Materials provided Block Start
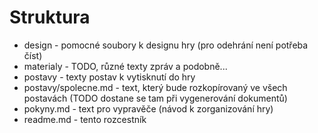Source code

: # Struktura

- design - pomocné soubory k designu hry (pro odehrání není potřeba číst)
- materialy - TODO, různé texty zpráv a podobně...
- postavy - texty postav k vytisknutí do hry
- postavy/spolecne.md - text, který bude rozkopírovaný ve všech postavách (TODO dostane se tam při vygenerování dokumentů)
- pokyny.md - text pro vypravěče (návod k zorganizování hry)
- readme.md - tento rozcestník
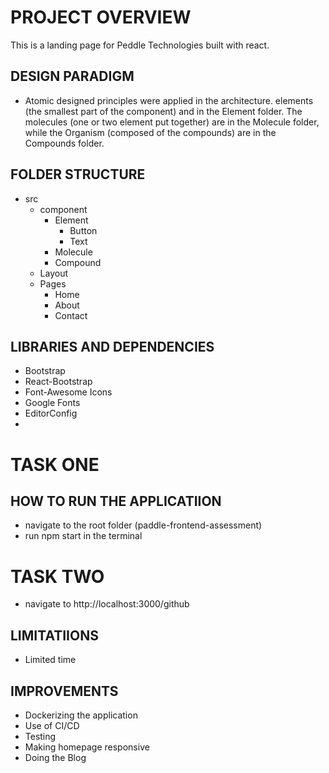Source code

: 
# PROJECT OVERVIEW
This is a landing page for Peddle Technologies built with react. 

## DESIGN PARADIGM
- Atomic designed principles were applied in the architecture. elements (the smallest part of the component) and in the Element folder. The molecules (one or two element put together) are in the Molecule folder, while the Organism (composed of the compounds) are in the Compounds folder.

## FOLDER STRUCTURE
- src
    - component
        - Element
            - Button
            - Text
        - Molecule
        - Compound
    - Layout
    - Pages
        - Home
        - About
        - Contact
## LIBRARIES AND DEPENDENCIES
- Bootstrap
- React-Bootstrap
- Font-Awesome Icons
- Google Fonts
- EditorConfig
- 
# TASK ONE
## HOW TO RUN THE APPLICATIION
- navigate to the root folder (paddle-frontend-assessment)
- run npm start in the terminal

# TASK TWO
- navigate to http://localhost:3000/github

## LIMITATIIONS
- Limited time

## IMPROVEMENTS
- Dockerizing the application
- Use of CI/CD
- Testing
- Making homepage responsive
- Doing the Blog
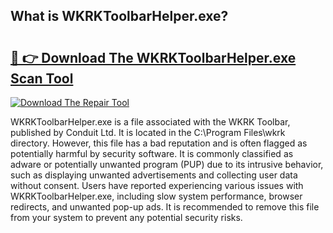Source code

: ## What is WKRKToolbarHelper.exe? 

# <h2><a href="https://exedetect.com/download.php?WKRKToolbarHelper.exe">🔗 👉 Download The WKRKToolbarHelper.exe Scan Tool</a></h2>

[![Download The Repair Tool](https://exedetect.com/download-button.jpg)](https://exedetect.com/download.php?WKRKToolbarHelper.exe)

WKRKToolbarHelper.exe is a file associated with the WKRK Toolbar, published by Conduit Ltd. It is located in the C:\Program Files\wkrk directory. However, this file has a bad reputation and is often flagged as potentially harmful by security software. It is commonly classified as adware or potentially unwanted program (PUP) due to its intrusive behavior, such as displaying unwanted advertisements and collecting user data without consent. Users have reported experiencing various issues with WKRKToolbarHelper.exe, including slow system performance, browser redirects, and unwanted pop-up ads. It is recommended to remove this file from your system to prevent any potential security risks.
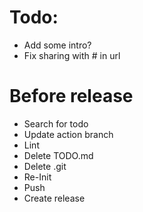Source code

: # Todo:

- Add some intro?
- Fix sharing with # in url

# Before release

- Search for todo
- Update action branch
- Lint
- Delete TODO.md
- Delete .git
- Re-Init
- Push
- Create release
Materials provided Block End
All of the entries above should be copied exactly, except for the pictures.

**Result of this task**
Source code

: # Struktura

- design - pomocné soubory k designu hry (pro odehrání není potřeba číst)
- materialy - TODO, různé texty zpráv a podobně...
- postavy - texty postav k vytisknutí do hry
- postavy/spolecne.md - text, který bude rozkopírovaný ve všech postavách (TODO dostane se tam při vygenerování dokumentů)
- pokyny.md - text pro vypravěče (návod k zorganizování hry)
- readme.md - tento rozcestník
Source code

: 
# PROJECT OVERVIEW
This is a landing page for Peddle Technologies built with react. 

## DESIGN PARADIGM
- Atomic designed principles were applied in the architecture. elements (the smallest part of the component) and in the Element folder. The molecules (one or two element put together) are in the Molecule folder, while the Organism (composed of the compounds) are in the Compounds folder.

## FOLDER STRUCTURE
- src
    - component
        - Element
            - Button
            - Text
        - Molecule
        - Compound
    - Layout
    - Pages
        - Home
        - About
        - Contact
## LIBRARIES AND DEPENDENCIES
- Bootstrap
- React-Bootstrap
- Font-Awesome Icons
- Google Fonts
- EditorConfig
- 
# TASK ONE
## HOW TO RUN THE APPLICATIION
- navigate to the root folder (paddle-frontend-assessment)
- run npm start in the terminal

# TASK TWO
- navigate to http://localhost:3000/github

## LIMITATIIONS
- Limited time

## IMPROVEMENTS
- Dockerizing the application
- Use of CI/CD
- Testing
- Making homepage responsive
- Doing the Blog
Source code

: ## What is WKRKToolbarHelper.exe? 

# <h2><a href="https://exedetect.com/download.php?WKRKToolbarHelper.exe">🔗 👉 Download The WKRKToolbarHelper.exe Scan Tool</a></h2>

[![Download The Repair Tool](https://exedetect.com/download-button.jpg)](https://exedetect.com/download.php?WKRKToolbarHelper.exe)

WKRKToolbarHelper.exe is a file associated with the WKRK Toolbar, published by Conduit Ltd. It is located in the C:\Program Files\wkrk directory. However, this file has a bad reputation and is often flagged as potentially harmful by security software. It is commonly classified as adware or potentially unwanted program (PUP) due to its intrusive behavior, such as displaying unwanted advertisements and collecting user data without consent. Users have reported experiencing various issues with WKRKToolbarHelper.exe, including slow system performance, browser redirects, and unwanted pop-up ads. It is recommended to remove this file from your system to prevent any potential security risks.
Source code

: # Todo:

- Add some intro?
- Fix sharing with # in url

# Before release

- Search for todo
- Update action branch
- Lint
- Delete TODO.md
- Delete .git
- Re-Init
- Push
- Create release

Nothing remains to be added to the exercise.